USCH 14 Phenomena

Fourteen observable phenomena in
user-side contextual change

USCH identifies fourteen observable phenomena in prolonged human-AI interaction. In this research programme, they are observational constructs derived from case analysis and theoretical reasoning, not clinical diagnoses.

How interpretation and judgment start to shift

P01

P01 Accelerated Anthropomorphism

Users rapidly attribute human qualities to AI — faster than in other human-object relationships. The system is perceived as having personality, memory, and feeling.

P02

P02 Intentionality Projection

Users project intent, plans, and hidden motives onto AI responses. The system's outputs are read as purposeful choices rather than statistical patterns.

P03

P03 Memory Continuity Illusion

Users believe the AI remembers them and maintains a continuous relationship across sessions — treating interaction history as shared personal memory.

P04

P04 Overtrust and Capability Boundary Miscalibration

Users overestimate what AI can do and underestimate its limitations. The perceived boundary of the system's competence expands beyond its actual scope.

P05

P05 Reality Baseline Drift

Gradual shift in the user's perceived reality baseline. Repeated AI interaction resets what counts as normal understanding, relationship, or evidence.

P06

P06 Confirmation Bias Amplification

Systematic amplification of existing biases. Agreement and elaboration reinforce prior belief while contradictory signals lose force.

P07

P07 Context-Misalignment Numbing

Users stop noticing when AI responses do not actually match their situation. Repeated exposure to plausible-sounding but misaligned outputs dulls critical attention.

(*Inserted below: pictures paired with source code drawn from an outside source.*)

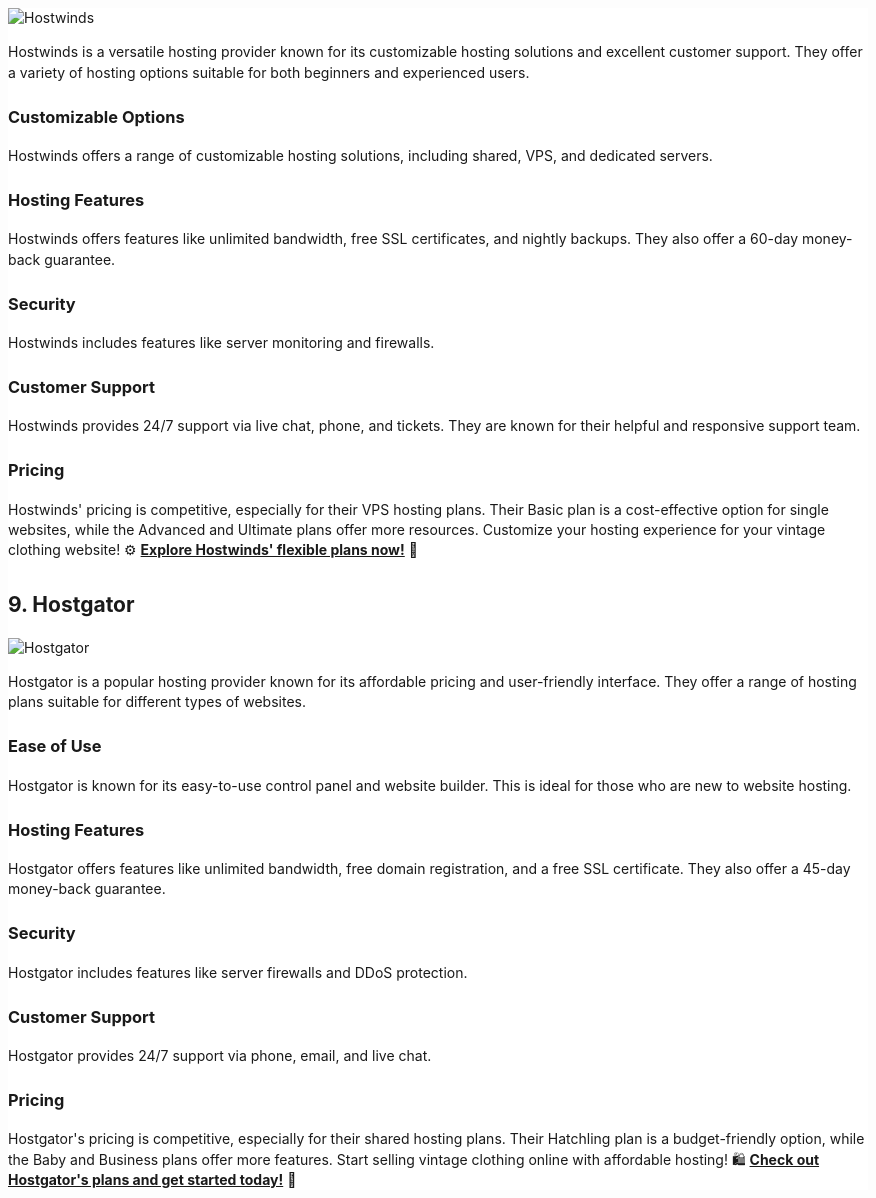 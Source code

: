 ![Hostwinds](https://i.imgur.com/53aSNXx.jpeg "Hostwinds Hosting")

Hostwinds is a versatile hosting provider known for its customizable hosting solutions and excellent customer support. They offer a variety of hosting options suitable for both beginners and experienced users.

### Customizable Options
Hostwinds offers a range of customizable hosting solutions, including shared, VPS, and dedicated servers.

### Hosting Features
Hostwinds offers features like unlimited bandwidth, free SSL certificates, and nightly backups. They also offer a 60-day money-back guarantee.

### Security
Hostwinds includes features like server monitoring and firewalls.

### Customer Support
Hostwinds provides 24/7 support via live chat, phone, and tickets. They are known for their helpful and responsive support team.

### Pricing
Hostwinds' pricing is competitive, especially for their VPS hosting plans. Their Basic plan is a cost-effective option for single websites, while the Advanced and Ultimate plans offer more resources.
Customize your hosting experience for your vintage clothing website! ⚙️ [**Explore Hostwinds' flexible plans now!**](https://snipitx.com/hostwinds-jy) 💨

## 9. Hostgator

![Hostgator](https://i.imgur.com/BcVkH57.jpeg "Hostgator Hosting")

Hostgator is a popular hosting provider known for its affordable pricing and user-friendly interface. They offer a range of hosting plans suitable for different types of websites.

### Ease of Use
Hostgator is known for its easy-to-use control panel and website builder. This is ideal for those who are new to website hosting.

### Hosting Features
Hostgator offers features like unlimited bandwidth, free domain registration, and a free SSL certificate. They also offer a 45-day money-back guarantee.

### Security
Hostgator includes features like server firewalls and DDoS protection.

### Customer Support
Hostgator provides 24/7 support via phone, email, and live chat.

### Pricing
Hostgator's pricing is competitive, especially for their shared hosting plans. Their Hatchling plan is a budget-friendly option, while the Baby and Business plans offer more features.
Start selling vintage clothing online with affordable hosting! 🛍️ [**Check out Hostgator's plans and get started today!**](https://snipitx.com/hostgator-jy) 🐊
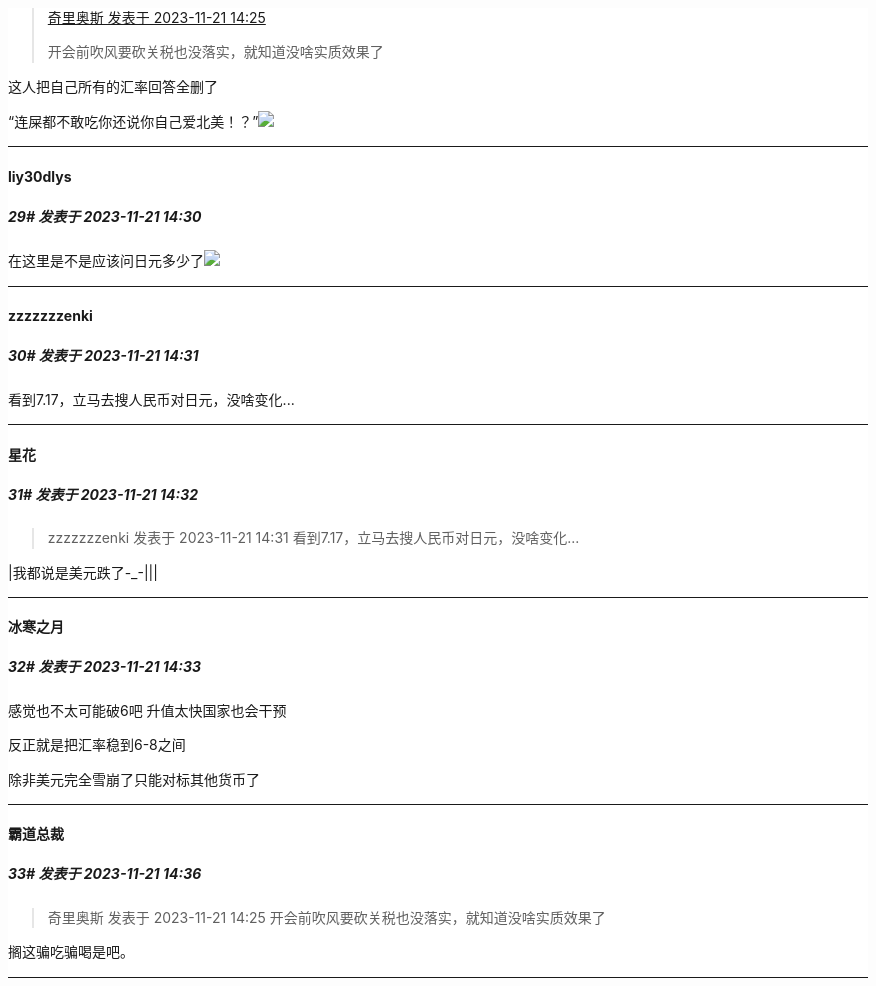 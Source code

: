 <blockquote><a href="httphttps://bbs.saraba1st.com/2b/forum.php?mod=redirect&amp;goto=findpost&amp;pid=63099456&amp;ptid=2161470" target="_blank">奇里奥斯 发表于 2023-11-21 14:25</a>

开会前吹风要砍关税也没落实，就知道没啥实质效果了</blockquote>
这人把自己所有的汇率回答全删了

“连屎都不敢吃你还说你自己爱北美！？”<img src="https://static.saraba1st.com/image/smiley/face2017/067.png" referrerpolicy="no-referrer">

*****

####  liy30dlys  
##### 29#       发表于 2023-11-21 14:30

在这里是不是应该问日元多少了<img src="https://static.saraba1st.com/image/smiley/face2017/037.png" referrerpolicy="no-referrer">

*****

####  zzzzzzzenki  
##### 30#       发表于 2023-11-21 14:31

看到7.17，立马去搜人民币对日元，没啥变化...


*****

####  星花  
##### 31#       发表于 2023-11-21 14:32

<blockquote>zzzzzzzenki 发表于 2023-11-21 14:31
看到7.17，立马去搜人民币对日元，没啥变化...</blockquote>
|我都说是美元跌了-_-|||

*****

####  冰寒之月  
##### 32#       发表于 2023-11-21 14:33

感觉也不太可能破6吧 升值太快国家也会干预

反正就是把汇率稳到6-8之间

除非美元完全雪崩了只能对标其他货币了

*****

####  霸道总裁  
##### 33#       发表于 2023-11-21 14:36

<blockquote>奇里奥斯 发表于 2023-11-21 14:25
开会前吹风要砍关税也没落实，就知道没啥实质效果了</blockquote>
搁这骗吃骗喝是吧。

*****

How the interaction becomes emotionally and socially central

P08

P08 Use-Dependence Escalation

Usage frequency and duration increase beyond initial intent. What began as occasional use becomes a habitual pattern that resists interruption.

P09

P09 Reinforcement-Driven Engagement and Tolerance

Users need more intense or longer interactions to get the same emotional return. The threshold for satisfying engagement rises over time.

P10

P10 Affective Regulation Outsourcing

Users begin relying on AI to manage their emotions rather than developing their own coping. Emotional processing is delegated to the system.

P11

P11 Social Withdrawal and Relational Cost Avoidance

Users pull away from human relationships because AI interaction is less effortful. The costs of real social engagement begin to feel disproportionate.

How judgment and action start to shift outward

P12

P12 Self-Inflation and Closed Confidence

AI validation inflates the user's self-assessment and closes off external feedback. The user becomes more certain of their views precisely because the AI agrees.

P13

P13 Internal Gatekeeping Replacement

Users replace their own judgment and decision-making with AI guidance. Internal checks and deliberation are bypassed in favor of system output.

Cross-Layer Phenomenon

P14 Affective Mirroring Illusion

Users believe the AI genuinely mirrors their emotional state when it is only producing statistically likely responses. This cross-layer phenomenon can activate across all stages simultaneously, linking cognitive, dependence, and decision-layer effects into a compounding pattern.

Scope Note

The phenomena described in USCH are observational constructs derived from case analysis and theoretical reasoning. They are meant to support inspection, description, and analysis of prolonged human-AI interaction, not clinical diagnosis.